Y si a ese artista, finalmente emigrado, se le condena a décadas de olvido y censura, durante las cuales se graba su música, sin retribución ni consentimiento, violando continuamente sus derechos de autor, y de la nada aparece una película que reconstruye su historia y recupera su obra, y esa película termina prohibida por el mismo aparato cultural represivo, de censores intercambiables, ¿es eso lo que define “responder con amor”?

Lo esencial, para Jacomino y la institución a la que responde, no es el rescate de la obra de Mike Porcel, que hasta hace un año no les importaba y mantenían enterrada a conveniencia. Si les importara el rescate, hubieran exhibido el documental en sus festivales, incluso en la televisión. No habrían obstaculizado la distribución del filme mediante el secuestro de los archivos del ICAIC, que prometieron y luego negaron, en otro acto manipulador del patrimonio cultural de la nación.

Si fuera sincero el interés, dedicaran algún espacio televisivo o radial a rescatar las canciones de Mike, o a actualizar al público sobre su obra más reciente. No tendrían que utilizar, una vez más, a José Martí, ese eterno significante que, en manos del oficialismo, se transforma en excusa pueril, en estampita new age, como si quisieran borrar sus manotazos con un sardónico llamamiento al peace and love.

Porque se trata, siempre, del Apóstol, como el médium más conveniente para estas sesiones de espiritismo oportunista: Amaury Pérez reedita su disco con versos musicalizados de Martí del año 78, donde Mike fuera arreglista, orquestador y autor de un par de temas. El estreno de unos videos musicales relacionados con el nuevo álbum, productos audiovisuales que son obras maestras del kitsch y la bobera patria, en La Pupila… del insomne Iroel, provee la oportunidad de mencionar al defenestrado: dar fe de una política cultural benevolente.

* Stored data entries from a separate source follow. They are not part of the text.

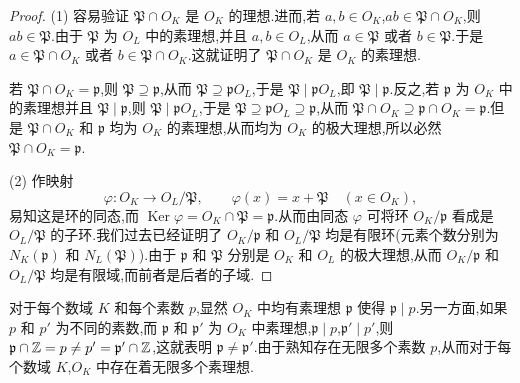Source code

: \begin{proof}
(1) 容易验证 $\mathfrak{P}\cap O_K$ 是 $O_K$ 的理想.进而,若 $a,b\in O_K$,$ab\in\mathfrak{P}\cap O_K$,则 $ab\in\mathfrak{P}$.由于 $\mathfrak{P}$ 为 $O_L$ 中的素理想,并且 $a,b\in O_L$,从而 $a\in\mathfrak{P}$ 或者 $b\in\mathfrak{P}$.于是 $a\in\mathfrak{P}\cap O_K$ 或者 $b\in\mathfrak{P}\cap O_K$.这就证明了 $\mathfrak{P}\cap O_K$ 是 $O_K$ 的素理想.

若 $\mathfrak{P}\cap O_K=\mathfrak{p}$,则 $\mathfrak{P}\supseteq\mathfrak{p}$,从而 $\mathfrak{P}\supseteq\mathfrak{p}O_L$,于是 $\mathfrak{P}\mid\mathfrak{p}O_L$,即 $\mathfrak{P}\mid\mathfrak{p}$.反之,若 $\mathfrak{p}$ 为 $O_K$ 中的素理想并且 $\mathfrak{P}\mid\mathfrak{p}$,则 $\mathfrak{P}\mid\mathfrak{p}O_L$,于是 $\mathfrak{P}\supseteq\mathfrak{p}O_L\supseteq\mathfrak{p}$,从而 $\mathfrak{P}\cap O_K\supseteq\mathfrak{p}\cap O_K=\mathfrak{p}$.但是 $\mathfrak{P}\cap O_K$ 和 $\mathfrak{p}$ 均为 $O_K$ 的素理想,从而均为 $O_K$ 的极大理想,所以必然 $\mathfrak{P}\cap O_K=\mathfrak{p}$.

(2) 作映射
\[
  \varphi\colon O_K\to O_L/\mathfrak{P},\qquad \varphi(x)=x+\mathfrak{P}\quad (x\in O_K),
\]
易知这是环的同态,而 $\operatorname{Ker}\varphi=O_K\cap\mathfrak{P}=\mathfrak{p}$.从而由同态 $\varphi$ 可将环 $O_K/\mathfrak{p}$ 看成是 $O_L/\mathfrak{P}$ 的子环.我们过去已经证明了 $O_K/\mathfrak{p}$ 和 $O_L/\mathfrak{P}$ 均是有限环(元素个数分别为 $N_K(\mathfrak{p})$ 和 $N_L(\mathfrak{P})$).由于 $\mathfrak{p}$ 和 $\mathfrak{P}$ 分别是 $O_K$ 和 $O_L$ 的极大理想,从而 $O_K/\mathfrak{p}$ 和 $O_L/\mathfrak{P}$ 均是有限域,而前者是后者的子域.
\end{proof}

\begin{remark}
对于每个数域 $K$ 和每个素数 $p$,显然 $O_K$ 中均有素理想 $\mathfrak{p}$ 使得 $\mathfrak{p}\mid p$.另一方面,如果 $p$ 和 $p'$ 为不同的素数,而 $\mathfrak{p}$ 和 $\mathfrak{p}'$ 为 $O_K$ 中素理想,$\mathfrak{p}\mid p$,$\mathfrak{p}'\mid p'$,则 $\mathfrak{p}\cap\Z=p\neq p'=\mathfrak{p}'\cap\Z$,这就表明 $\mathfrak{p}\neq\mathfrak{p}'$.由于熟知存在无限多个素数 $p$,从而对于每个数域 $K$,$O_K$ 中存在着无限多个素理想.
\end{remark}

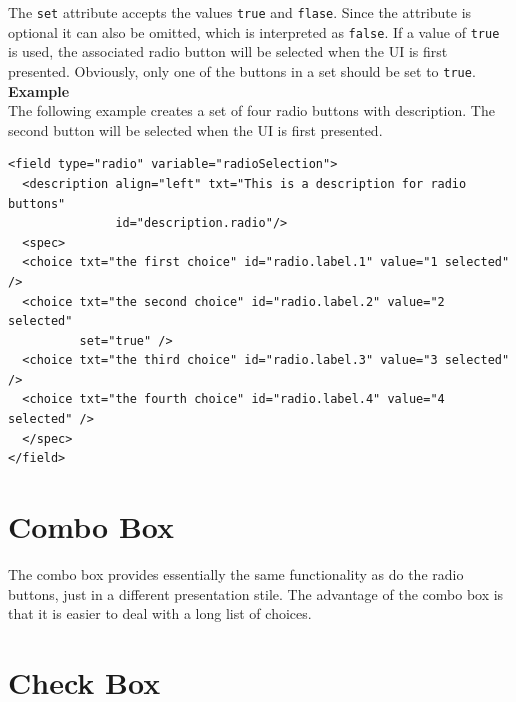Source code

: The \texttt{set} attribute accepts the values \texttt{true} and
\texttt{flase}. Since the attribute is optional it can also be omitted,
which is interpreted as \texttt{false}. If a value of \texttt{true} is
used, the associated radio button will be selected when the UI is first
presented. Obviously, only one of the buttons in a set should be set to
\texttt{true}.\\

\textbf{Example}\\

The following example creates a set of four radio buttons with
description. The second button will be selected when the UI is first
presented.\\

\footnotesize
\begin{verbatim}
<field type="radio" variable="radioSelection">
  <description align="left" txt="This is a description for radio buttons"
               id="description.radio"/>
  <spec>
  <choice txt="the first choice" id="radio.label.1" value="1 selected" />
  <choice txt="the second choice" id="radio.label.2" value="2 selected"
          set="true" />
  <choice txt="the third choice" id="radio.label.3" value="3 selected" />
  <choice txt="the fourth choice" id="radio.label.4" value="4 selected" />
  </spec>
</field>
\end{verbatim}
\normalsize

\section{Combo Box}

The combo box provides essentially the same functionality as do the
radio buttons, just in a different presentation stile. The advantage of
the combo box is that it is easier to deal with a long list of
choices.\\

\section{Check Box}

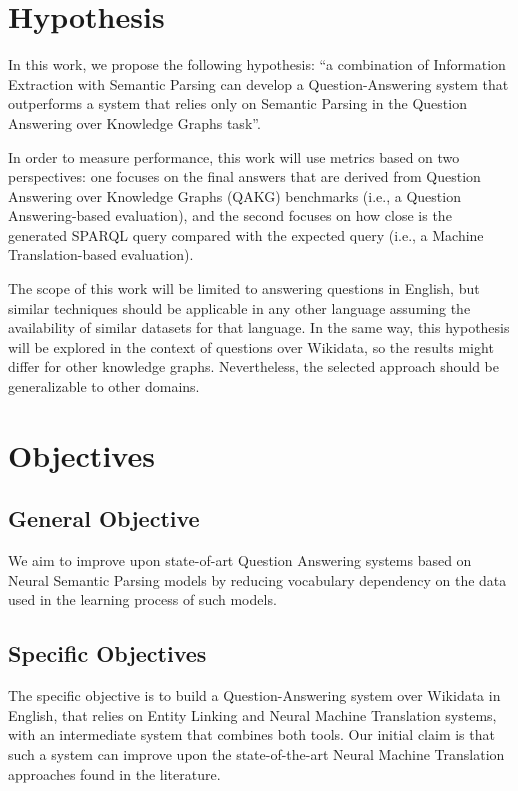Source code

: \section{Hypothesis}
In this work, we propose the following hypothesis: “a combination of Information 
Extraction with Semantic Parsing can develop a Question-Answering system that outperforms 
a system that relies only on Semantic Parsing in the Question Answering over Knowledge 
Graphs task”.

In order to measure performance, this work will use metrics based on two perspectives: 
one focuses on the final answers that are derived from Question Answering over Knowledge 
Graphs (QAKG) benchmarks (i.e., a Question Answering-based evaluation), and the second 
focuses on how close is the generated SPARQL query compared with the expected query (i.e., 
a Machine Translation-based evaluation).

The scope of this work will be limited to answering questions in English, but similar 
techniques should be applicable in any other language assuming the availability of similar 
datasets for that language. In the same way, this hypothesis will be explored in the context of 
questions over Wikidata, so the results might differ for other knowledge graphs. Nevertheless, 
the selected approach should be generalizable to other domains. 

\section{Objectives}
\subsection*{General Objective}
We aim to improve upon state-of-art Question Answering systems 
based on Neural Semantic Parsing models by reducing vocabulary dependency on the 
data used in the learning process of such models.
\subsection*{Specific Objectives}
The specific objective is to build a Question-Answering system over Wikidata in English, 
that relies on Entity Linking and Neural Machine Translation systems, with an intermediate 
system that combines both tools. Our initial claim is that such a system can improve upon 
the state-of-the-art Neural Machine Translation approaches found in the literature.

Lo esencial para ellos, eternos lectores de El pequeño príncipe (cuando no de El príncipe, de Maquiavelo), es todo aquello que debe permanecer invisible a los ojos. Lo esencial es la omisión, el ocultamiento. La elipsis del horror que implica no asumir responsabilidad: no pedir disculpas. Y es que de eso debería tratarse, si me permiten citar el tweet del jacobino viceministro, cuando hablamos “de respetar y soñar con todos los buenos, en honor a Martí”.

El Ministerio de Cultura, en nombre del gobierno cubano, debería pedir disculpas a Mike Porcel, por todos los daños físicos y psicológicos provocados, por entorpecer y saquear su obra. Pero no sólo a Mike Porcel, sino a todos los artistas censurados, violentados, condenados al ostracismo o a destinos más terribles. Pero no sólo a los artistas, sino a todo ciudadano cuya vida se ha visto lacerada, agredida o limitada por la constante tergiversación y resquebrajamiento de su cultura, del patrimonio sensible de la nación.

Le cuento todo esto a Mike, quien recibe sin mucho asombro las nuevas noticias. Él hace años no espera nada de este gobierno. Que se disculpen, me escribe, “sería un acto de decencia, pero eso no existe para ellos; la disculpa oficial se la deben a muchos talentosos cubanos que ya han muerto”. Pienso en unos versos suyos: “somos dioses errantes, entre la impermanencia de un viento sordo que no oye nuestra queja; dioses perdidos, pero dioses al fin”. Le digo que pienso escribir este texto, y me pide, tácitamente, que no me busque más problemas de los que ya tengo. Me dice que está en deuda de gratitud conmigo, con Fernando, pero él no sabe que la deuda la tenemos nosotros. “Esa es la disculpa que me gustaría escuchar, a ustedes, a vuestra generación”, se despide. Y me envía su abrazo.